People who suffer from something called “Childhood Conduct Disorder” as children — those who are inclined to wound, neglect, or be cruel to animals — actually suffer from an extreme form of ASPD (Anti-Social Personality Disorder) symptomatology. Namely, they either have a sadistic streak that sends pleasurable emotions surging through their system when they physically harm another and/or they have low to no empathy. Such is one of the key diagnostic criteria for having one of the more caustic personality types, something setting them apart in a monstrous way from all humanity.
People who have a personality disorder and are violent or aggressive may delight in harming animals. They may pretend the harm was caused accidentally (if they have a Covert Narcissistic streak) or they may do something cruel to a pet or wild animal callously.
Be very clear there is a huge distinction between someone who deer hunts seasonally and someone who kills the family dog, fish, bird, exotic animal, or cat. One may harm an animal respectfully for meat, killing it in a humane way that is quick; the other will intentionally menace a human target by threatening to hurt, harming, or killing a sentient being their victim emotionally perceives as a companion animal used much the same way a licensed service dog is used to calm an emotionally distraught person facing a huge bout of anxiety.
If your partner, child, or someone you know is guilty of animal cruelty, use safe judgment. Contact your local domestic violence shelter or advocate to discuss your concerns and document any time and date specific incidents. Take photographic evidence discreetly and don’t hesitate to call the police when and if it is warranted, but do so with a note of caution.

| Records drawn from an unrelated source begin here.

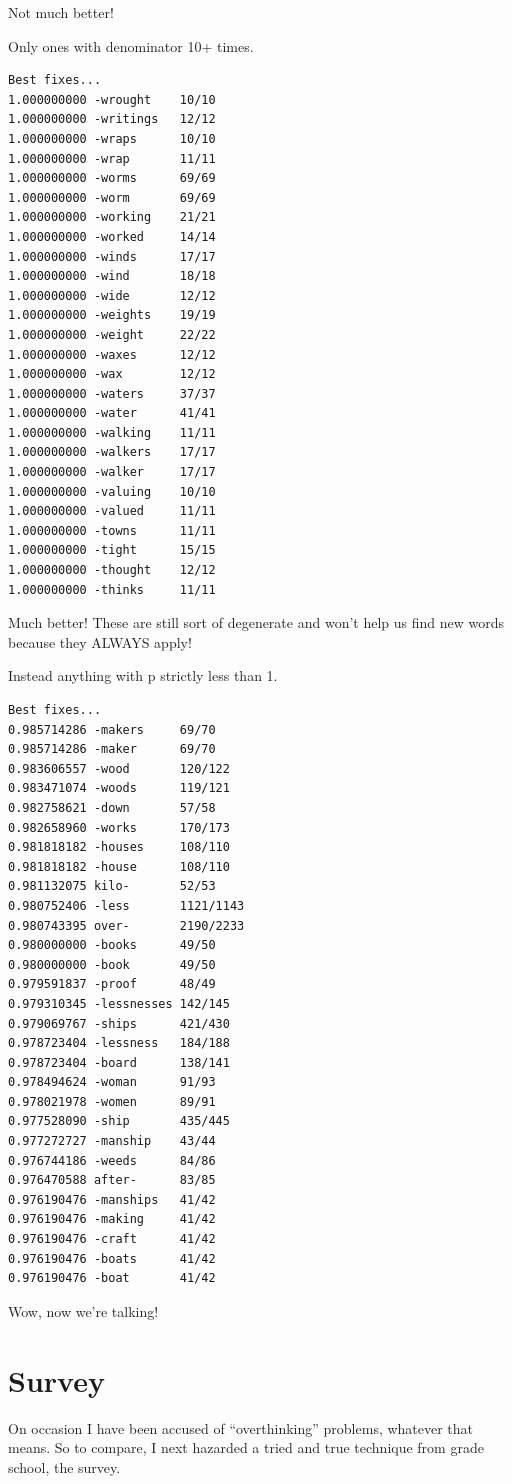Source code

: \documentclass[twocolumn]{article}
\begin{document}
Not much better!

Only ones with denominator 10+ times.
\begin{verbatim}
Best fixes...
1.000000000 -wrought    10/10
1.000000000 -writings   12/12
1.000000000 -wraps      10/10
1.000000000 -wrap       11/11
1.000000000 -worms      69/69
1.000000000 -worm       69/69
1.000000000 -working    21/21
1.000000000 -worked     14/14
1.000000000 -winds      17/17
1.000000000 -wind       18/18
1.000000000 -wide       12/12
1.000000000 -weights    19/19
1.000000000 -weight     22/22
1.000000000 -waxes      12/12
1.000000000 -wax        12/12
1.000000000 -waters     37/37
1.000000000 -water      41/41
1.000000000 -walking    11/11
1.000000000 -walkers    17/17
1.000000000 -walker     17/17
1.000000000 -valuing    10/10
1.000000000 -valued     11/11
1.000000000 -towns      11/11
1.000000000 -tight      15/15
1.000000000 -thought    12/12
1.000000000 -thinks     11/11
\end{verbatim}

Much better! These are still sort of degenerate and won't help
us find new words because they ALWAYS apply!

Instead anything with p strictly less than 1.
\begin{verbatim}
Best fixes...
0.985714286 -makers     69/70
0.985714286 -maker      69/70
0.983606557 -wood       120/122
0.983471074 -woods      119/121
0.982758621 -down       57/58
0.982658960 -works      170/173
0.981818182 -houses     108/110
0.981818182 -house      108/110
0.981132075 kilo-       52/53
0.980752406 -less       1121/1143
0.980743395 over-       2190/2233
0.980000000 -books      49/50
0.980000000 -book       49/50
0.979591837 -proof      48/49
0.979310345 -lessnesses 142/145
0.979069767 -ships      421/430
0.978723404 -lessness   184/188
0.978723404 -board      138/141
0.978494624 -woman      91/93
0.978021978 -women      89/91
0.977528090 -ship       435/445
0.977272727 -manship    43/44
0.976744186 -weeds      84/86
0.976470588 after-      83/85
0.976190476 -manships   41/42
0.976190476 -making     41/42
0.976190476 -craft      41/42
0.976190476 -boats      41/42
0.976190476 -boat       41/42
\end{verbatim}

Wow, now we're talking!

\section{Survey}

On occasion I have been accused of ``overthinking'' problems, whatever
that means. So to compare, I next hazarded a tried and true technique
from grade school, the survey.
\end{document}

If a person is extremely dangerous due to psychology or temperament, always protect human lives FIRST. If calling the police over animal cruelty gets you killed, it won’t help anyone. Instead, consider first removing the pets, children, and YOURSELF from the aggressor’s environment. Once you are physically safe, work with local law enforcement and social services professionals to decide the safest and most pragmatic approach to deal with the dangerous person’s toxic mess.
Harming animals with a sense of elation is a huge red flag personality indicator. Resist the temptation to rationalize, excuse, justify, or minimize animal cruelty.
Threatening to harm pets or neglect them is a common Narcissistic Abuse tactic employed by Narcissists, Sociopaths, and Narcopaths. Only Dark Triad personality types tend to actually go through with it, but threatening to harm a pet is an extremely abusive way to psychologically manipulate and emotionally control a partner who is attached to an animal or who has a high level of emotional sensitivity to animal rights or abuses.